Effect of diffusive transport limitations on UO_2 dissolution

摘要

The effects of diffusive transport limitations on the dissolution of UO_2 were investigated using an artificial groundwater prepared to simulate the conditions at the Old Rifle aquifer site in Colorado, USA. Controlled batch, continuously-stirred tank (CSTR), and plug flow reactors were used to study UO_2 dissolution in the absence and presence of diffusive limitations exerted by permeable sample cells. The net rate of uranium release following oxidative UO_2 dissolution obtained from diffusion-limited batch experiments was ten times lower than that obtained for UO_2 dissolution with no permeable sample cells. The release rate of uranium to bulk solution from UO_2 contained in permeable sample cells under advective flow conditions was more than 100 times lower than that obtained from CSTR experiments without diffusive limitations. A 1-dimensional transport model was developed that could successfully simulate diffusion-limited release of U following oxidative UO_2 dissolution with the dominant rate-limiting process being the transport of U(Ⅵ) out of the cells.
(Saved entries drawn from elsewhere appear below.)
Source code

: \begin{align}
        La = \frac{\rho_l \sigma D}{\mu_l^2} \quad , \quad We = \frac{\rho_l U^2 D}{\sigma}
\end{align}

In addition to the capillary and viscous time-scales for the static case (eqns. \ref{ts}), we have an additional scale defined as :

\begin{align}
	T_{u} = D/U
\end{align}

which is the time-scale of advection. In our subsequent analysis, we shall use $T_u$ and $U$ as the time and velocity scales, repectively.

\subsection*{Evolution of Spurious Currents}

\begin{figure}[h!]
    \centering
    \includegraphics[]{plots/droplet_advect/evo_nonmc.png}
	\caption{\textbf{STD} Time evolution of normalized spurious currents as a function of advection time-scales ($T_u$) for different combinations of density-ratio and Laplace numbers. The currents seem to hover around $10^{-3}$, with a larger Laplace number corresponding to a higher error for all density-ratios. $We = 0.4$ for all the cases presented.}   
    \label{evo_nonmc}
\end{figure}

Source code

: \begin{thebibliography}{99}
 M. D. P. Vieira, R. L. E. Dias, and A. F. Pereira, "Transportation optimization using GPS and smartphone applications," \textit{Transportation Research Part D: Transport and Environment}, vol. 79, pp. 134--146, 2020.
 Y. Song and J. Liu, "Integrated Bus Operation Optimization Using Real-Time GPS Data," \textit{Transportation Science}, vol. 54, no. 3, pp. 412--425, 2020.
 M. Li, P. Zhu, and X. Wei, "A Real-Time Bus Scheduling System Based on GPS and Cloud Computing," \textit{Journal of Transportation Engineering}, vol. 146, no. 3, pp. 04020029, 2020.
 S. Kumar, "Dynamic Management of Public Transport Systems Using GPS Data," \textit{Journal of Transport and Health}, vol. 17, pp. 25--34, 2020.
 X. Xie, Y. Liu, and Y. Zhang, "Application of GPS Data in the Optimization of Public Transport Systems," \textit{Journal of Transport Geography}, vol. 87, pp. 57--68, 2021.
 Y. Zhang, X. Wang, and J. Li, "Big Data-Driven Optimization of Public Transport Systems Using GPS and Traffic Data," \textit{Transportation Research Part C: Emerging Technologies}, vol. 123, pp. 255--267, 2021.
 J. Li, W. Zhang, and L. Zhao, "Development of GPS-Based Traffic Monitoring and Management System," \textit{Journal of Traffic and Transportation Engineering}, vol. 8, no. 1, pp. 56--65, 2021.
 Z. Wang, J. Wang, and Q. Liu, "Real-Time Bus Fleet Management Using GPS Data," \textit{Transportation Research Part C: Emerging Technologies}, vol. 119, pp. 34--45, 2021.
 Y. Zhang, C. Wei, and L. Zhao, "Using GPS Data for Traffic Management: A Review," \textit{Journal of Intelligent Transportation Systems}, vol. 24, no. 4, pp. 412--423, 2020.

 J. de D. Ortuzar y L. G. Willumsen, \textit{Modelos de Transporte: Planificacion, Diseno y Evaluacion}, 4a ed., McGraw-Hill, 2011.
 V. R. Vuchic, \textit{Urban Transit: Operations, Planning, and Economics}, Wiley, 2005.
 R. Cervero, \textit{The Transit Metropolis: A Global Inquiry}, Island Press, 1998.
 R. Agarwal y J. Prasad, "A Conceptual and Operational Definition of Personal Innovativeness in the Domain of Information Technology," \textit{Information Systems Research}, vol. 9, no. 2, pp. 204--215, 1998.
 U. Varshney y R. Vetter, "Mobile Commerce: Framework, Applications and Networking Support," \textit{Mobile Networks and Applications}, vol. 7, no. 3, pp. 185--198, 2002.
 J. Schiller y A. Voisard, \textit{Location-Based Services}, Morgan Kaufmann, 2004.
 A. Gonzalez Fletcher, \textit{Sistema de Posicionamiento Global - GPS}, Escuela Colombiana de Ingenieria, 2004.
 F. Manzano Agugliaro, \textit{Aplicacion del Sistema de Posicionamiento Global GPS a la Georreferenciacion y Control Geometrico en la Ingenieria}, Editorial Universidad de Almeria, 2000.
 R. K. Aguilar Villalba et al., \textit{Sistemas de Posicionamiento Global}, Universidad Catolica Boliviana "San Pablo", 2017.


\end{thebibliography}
Scanning electron microscopy, X-ray diffraction, and extended X-ray absorption fine structure spectroscopy (EXAFS) characterization of the UO_2 solids recovered from batch experiments suggest that oxidative dissolution was more evident in the absence of diffusive limitations. Ca-EXAFS spectra indicate the presence of Ca in the reacted UO_2 solids with a coordination environment similar to that of a Ca-O-Si mineral. The findings from this study advance our overall understanding of the coupling of geochemical and transport processes that can lead to differences in dissolution rates measured in the field and in laboratory experiments.